* **TASK STATEMENT**
Nothing but the lines from the one containing "and a half." through the end of the data below may appear in the response, each one exact.

* **DATA EXTRACT**
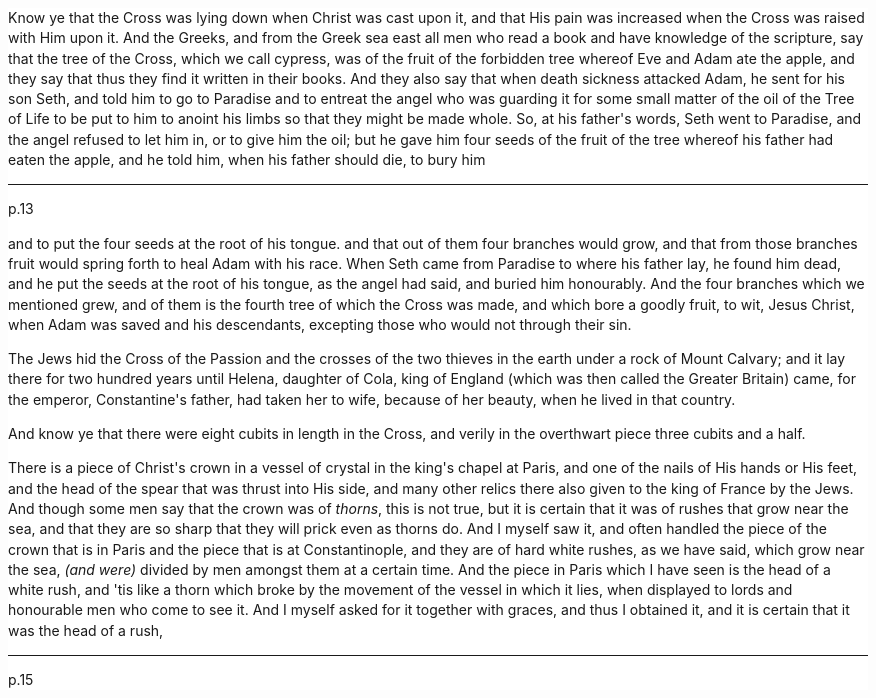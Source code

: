 
Know ye that the Cross was lying down when Christ was cast upon it, and that His pain was increased when the Cross was raised with Him upon it. And the Greeks, and from the Greek sea east all men who read a book and have knowledge of the scripture, say that the tree of the Cross, which we call cypress, was of the fruit of the forbidden tree whereof Eve and Adam ate the apple, and they say that thus they find it written in their books. And they also say that when death sickness attacked Adam, he sent for his son Seth, and told him to go to Paradise and to entreat the angel who was guarding it for some small matter of the oil of the Tree of Life to be put to him to anoint his limbs so that they might be made whole. So, at his father's words, Seth went to Paradise, and the angel refused to let him in, or to give him the oil; but he gave him four seeds of the fruit of the tree whereof his father had eaten the apple, and he told him, when his father should die, to bury him 



---

p.13



and to put the four seeds at the root of his tongue. and that out of them four branches would grow, and that from those branches fruit would spring forth to heal Adam with his race. When Seth came from Paradise to where his father lay, he found him  dead, and he put the seeds at the root of his tongue, as the angel had said, and buried him honourably. And the four branches which we mentioned grew, and of them is the fourth tree of which the Cross was made, and which bore a goodly fruit, to wit, Jesus Christ, when Adam was saved and his descendants, excepting those who would not through their sin.


The Jews hid the Cross of the Passion and the crosses of the two thieves in the earth under a rock of Mount Calvary; and it lay there for two hundred years until Helena, daughter of Cola, king of England (which was then called the Greater Britain) came, for the emperor, Constantine's father, had taken her to wife, because of her beauty, when he lived in that country.


And know ye that there were eight cubits in length in the Cross, and verily in the overthwart piece three cubits
and a half.


There is a piece of Christ's crown in a vessel of crystal in the king's chapel at Paris, and one of the nails of His hands or His feet, and the head of the spear that was thrust into His side, and many other relics there also given to the king of France by the Jews. And though some men say that the crown was of *thorns*, this is not true, but it is certain that it was of rushes that grow near the sea, and that they are so sharp that they will prick even as thorns do. And I myself saw it, and often handled the piece of the crown that is in Paris and the piece that is at Constantinople, and they are of hard white rushes, as we have said, which grow near the sea, *(and were)* divided by men amongst them at a certain time. And the piece in Paris which I have seen is the head of a white rush, and 'tis like a thorn which broke by the movement of the vessel in which it lies, when displayed to lords and honourable men who come to see it. And I myself asked for it together with graces, and thus I obtained it, and it is certain that it was the head of a rush,



---

p.15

* **SOLUTION TO THIS EXERCISE**
and a half.


There is a piece of Christ's crown in a vessel of crystal in the king's chapel at Paris, and one of the nails of His hands or His feet, and the head of the spear that was thrust into His side, and many other relics there also given to the king of France by the Jews. And though some men say that the crown was of *thorns*, this is not true, but it is certain that it was of rushes that grow near the sea, and that they are so sharp that they will prick even as thorns do. And I myself saw it, and often handled the piece of the crown that is in Paris and the piece that is at Constantinople, and they are of hard white rushes, as we have said, which grow near the sea, *(and were)* divided by men amongst them at a certain time. And the piece in Paris which I have seen is the head of a white rush, and 'tis like a thorn which broke by the movement of the vessel in which it lies, when displayed to lords and honourable men who come to see it. And I myself asked for it together with graces, and thus I obtained it, and it is certain that it was the head of a rush,



---

p.15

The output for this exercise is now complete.